- **TRY IT**: Reproduce the lines below from the one that contains "Here is the" through the end, inclusive, and add nothing.
-- ENTRIES SHOWN follows --
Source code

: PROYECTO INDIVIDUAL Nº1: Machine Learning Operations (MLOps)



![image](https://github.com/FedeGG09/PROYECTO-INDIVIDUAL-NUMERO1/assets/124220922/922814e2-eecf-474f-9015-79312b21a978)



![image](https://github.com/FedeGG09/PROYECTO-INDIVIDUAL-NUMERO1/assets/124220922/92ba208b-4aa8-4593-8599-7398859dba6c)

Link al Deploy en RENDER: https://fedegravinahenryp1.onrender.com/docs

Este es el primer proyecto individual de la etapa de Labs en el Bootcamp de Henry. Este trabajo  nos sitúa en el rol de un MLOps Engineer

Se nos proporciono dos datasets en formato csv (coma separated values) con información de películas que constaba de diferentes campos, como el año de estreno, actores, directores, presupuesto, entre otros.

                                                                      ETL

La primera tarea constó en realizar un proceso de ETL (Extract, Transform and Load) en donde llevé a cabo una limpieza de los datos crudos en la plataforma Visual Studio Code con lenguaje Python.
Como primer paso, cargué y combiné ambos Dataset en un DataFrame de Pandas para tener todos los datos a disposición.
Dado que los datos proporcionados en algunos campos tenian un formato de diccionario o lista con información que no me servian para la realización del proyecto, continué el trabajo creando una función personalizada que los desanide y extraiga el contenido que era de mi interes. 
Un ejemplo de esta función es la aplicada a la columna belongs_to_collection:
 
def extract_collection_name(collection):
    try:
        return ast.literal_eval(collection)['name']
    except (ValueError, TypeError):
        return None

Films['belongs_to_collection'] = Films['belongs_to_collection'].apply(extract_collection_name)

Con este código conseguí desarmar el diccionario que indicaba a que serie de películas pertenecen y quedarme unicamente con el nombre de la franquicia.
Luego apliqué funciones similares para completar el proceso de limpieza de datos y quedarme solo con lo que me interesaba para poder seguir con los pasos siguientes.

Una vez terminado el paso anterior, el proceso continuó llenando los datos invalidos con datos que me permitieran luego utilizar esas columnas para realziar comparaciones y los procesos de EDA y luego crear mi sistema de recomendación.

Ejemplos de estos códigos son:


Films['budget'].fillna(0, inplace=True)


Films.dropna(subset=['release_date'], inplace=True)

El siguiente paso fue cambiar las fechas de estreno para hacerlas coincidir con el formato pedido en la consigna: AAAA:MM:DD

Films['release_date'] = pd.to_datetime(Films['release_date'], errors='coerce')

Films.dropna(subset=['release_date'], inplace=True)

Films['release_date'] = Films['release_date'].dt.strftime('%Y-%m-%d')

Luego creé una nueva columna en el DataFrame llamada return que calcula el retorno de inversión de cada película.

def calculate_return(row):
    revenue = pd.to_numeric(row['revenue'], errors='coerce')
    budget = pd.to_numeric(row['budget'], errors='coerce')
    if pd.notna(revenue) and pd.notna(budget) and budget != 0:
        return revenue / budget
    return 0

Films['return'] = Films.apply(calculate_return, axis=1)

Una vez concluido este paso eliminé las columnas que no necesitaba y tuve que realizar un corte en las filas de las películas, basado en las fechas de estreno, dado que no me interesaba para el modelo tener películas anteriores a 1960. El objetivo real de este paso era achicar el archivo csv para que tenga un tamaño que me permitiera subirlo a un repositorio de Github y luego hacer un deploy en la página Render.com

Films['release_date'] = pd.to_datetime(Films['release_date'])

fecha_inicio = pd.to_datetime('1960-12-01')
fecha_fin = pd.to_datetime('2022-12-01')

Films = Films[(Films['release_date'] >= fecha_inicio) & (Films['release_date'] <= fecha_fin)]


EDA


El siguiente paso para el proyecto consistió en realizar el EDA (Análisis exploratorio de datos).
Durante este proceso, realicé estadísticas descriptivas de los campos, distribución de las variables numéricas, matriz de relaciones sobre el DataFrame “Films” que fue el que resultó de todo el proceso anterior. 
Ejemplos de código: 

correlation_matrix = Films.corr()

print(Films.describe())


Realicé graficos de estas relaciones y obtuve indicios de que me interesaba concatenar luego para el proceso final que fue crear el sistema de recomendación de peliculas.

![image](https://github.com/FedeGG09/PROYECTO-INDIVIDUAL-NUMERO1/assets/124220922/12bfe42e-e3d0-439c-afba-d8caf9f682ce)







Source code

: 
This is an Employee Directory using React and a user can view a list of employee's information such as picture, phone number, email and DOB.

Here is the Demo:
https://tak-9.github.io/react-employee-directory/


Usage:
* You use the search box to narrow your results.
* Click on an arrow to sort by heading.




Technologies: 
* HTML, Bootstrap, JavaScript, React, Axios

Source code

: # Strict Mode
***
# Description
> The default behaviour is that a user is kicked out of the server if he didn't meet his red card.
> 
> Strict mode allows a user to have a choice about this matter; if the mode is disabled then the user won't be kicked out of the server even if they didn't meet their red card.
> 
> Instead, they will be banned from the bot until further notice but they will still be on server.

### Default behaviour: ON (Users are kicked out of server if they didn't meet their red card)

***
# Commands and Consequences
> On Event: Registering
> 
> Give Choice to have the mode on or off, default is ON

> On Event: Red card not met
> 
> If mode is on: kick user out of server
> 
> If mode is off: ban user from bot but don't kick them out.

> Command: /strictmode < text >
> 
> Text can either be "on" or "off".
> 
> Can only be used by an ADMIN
-- ENTRIES SHOWN concluded --
- **OUTPUT OF THE TASK**:
Here is the Demo:
https://tak-9.github.io/react-employee-directory/


Usage:
* You use the search box to narrow your results.
* Click on an arrow to sort by heading.




Technologies: 
* HTML, Bootstrap, JavaScript, React, Axios

Source code

: # Strict Mode
***
# Description
> The default behaviour is that a user is kicked out of the server if he didn't meet his red card.
> 
> Strict mode allows a user to have a choice about this matter; if the mode is disabled then the user won't be kicked out of the server even if they didn't meet their red card.
> 
> Instead, they will be banned from the bot until further notice but they will still be on server.

### Default behaviour: ON (Users are kicked out of server if they didn't meet their red card)

***
# Commands and Consequences
> On Event: Registering
> 
> Give Choice to have the mode on or off, default is ON

> On Event: Red card not met
> 
> If mode is on: kick user out of server
> 
> If mode is off: ban user from bot but don't kick them out.

> Command: /strictmode < text >
> 
> Text can either be "on" or "off".
> 
> Can only be used by an ADMIN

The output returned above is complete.